Il decreto di attuazione della L. 30/03 individua due strumenti, utili al fine di perseguire le sopra citate esigenze d’incentivazione, che sono: le Agenzie sociali, da un lato, e le Cooperative sociali dall’altro lato.
Delle Agenzie sociali si occupa l’art. 13 della Riforma Biagi che ha come obiettivo quello di incentivare il privato alla presa in carico della persona in cerca di occupazione. Al fine di conseguire tale obiettivo è stato predisposto un sistema di convenzioni e deroghe rispetto alla disciplina generale in materia di somministrazione di lavoro.
La principale misura d’incentivazione all’attività di raccordo tra il pubblico e il privato risulta essere la deroga al generale regime della somministrazione in materia di retribuzione, che prevede il principio della parità normativa ed economica. Secondo la nuova disciplina, infatti, « i lavoratori dipendenti dal somministratore hanno diritto a un trattamento economico e normativo complessivamente non inferiore a quello dei dipendenti di pari livello dell’utilizzazione, a parità di mansioni svolte ».
Altri elementi di particolare rilevanza contenuti nell’art. 13 del decreto di attuazione della L. 30/03 sono rappresentati dal piano individuale di inserimento e dalla figura del tutor individuale.

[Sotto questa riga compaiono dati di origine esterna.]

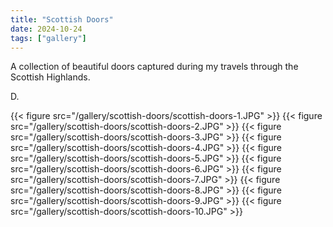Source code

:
 ```yaml
---
title: "Scottish Doors"
date: 2024-10-24
tags: ["gallery"]
---
```


A collection of beautiful doors captured during my travels through the Scottish Highlands.

D.

{{< figure src="/gallery/scottish-doors/scottish-doors-1.JPG" >}}
{{< figure src="/gallery/scottish-doors/scottish-doors-2.JPG" >}}
{{< figure src="/gallery/scottish-doors/scottish-doors-3.JPG" >}}
{{< figure src="/gallery/scottish-doors/scottish-doors-4.JPG" >}}
{{< figure src="/gallery/scottish-doors/scottish-doors-5.JPG" >}}
{{< figure src="/gallery/scottish-doors/scottish-doors-6.JPG" >}}
{{< figure src="/gallery/scottish-doors/scottish-doors-7.JPG" >}}
{{< figure src="/gallery/scottish-doors/scottish-doors-8.JPG" >}}
{{< figure src="/gallery/scottish-doors/scottish-doors-9.JPG" >}}
{{< figure src="/gallery/scottish-doors/scottish-doors-10.JPG" >}}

Per quel che riguarda il piano individuale d’inserimento, si tratta della progettazione del percorso di riqualificazione sia professionale sia personale del lavoratore svantaggiato.
Il tutor individuale, invece, è il responsabile dell’individuazione e della realizzazione del piano individuale d’inserimento. Il tutor, all’interno del sistema d’incentivazione costituisce una figura cardine in quanto svolge funzione di accompagnamento durante tutto il percorso di riqualificazione e primo collocamento del lavoratore.
Del lavoratore disabile, invece, si occupa l’art. 14 del decreto attuativo della L. 30/03 che disciplina e potenzia il ruolo delle Cooperative Sociali.
Tale modello opera incentivando le imprese a farsi carico dei lavoratori svantaggiati e disabili attraverso la promozione di un’attività di concertazione tra le parti sociali stipulando convenzioni quadro di livello territoriale finalizzate ad individuare gli strumenti chiave per operare concretamente nell’attività di collocamento dei soggetti disabili.
Il legislatore della Riforma mira, attraverso le previsioni contenute nell’art. 14, alla creazione di un sistema meno rigido del precedente, mediante il quale si favorisca lo sviluppo della cooperazione sociale attraverso incentivi economici ed attraverso la possibilità offerta alle Cooperative sociali di gestirsi come soggetti del collocamento perseguendo, così, in modo diretto il diritto al lavoro del disabile.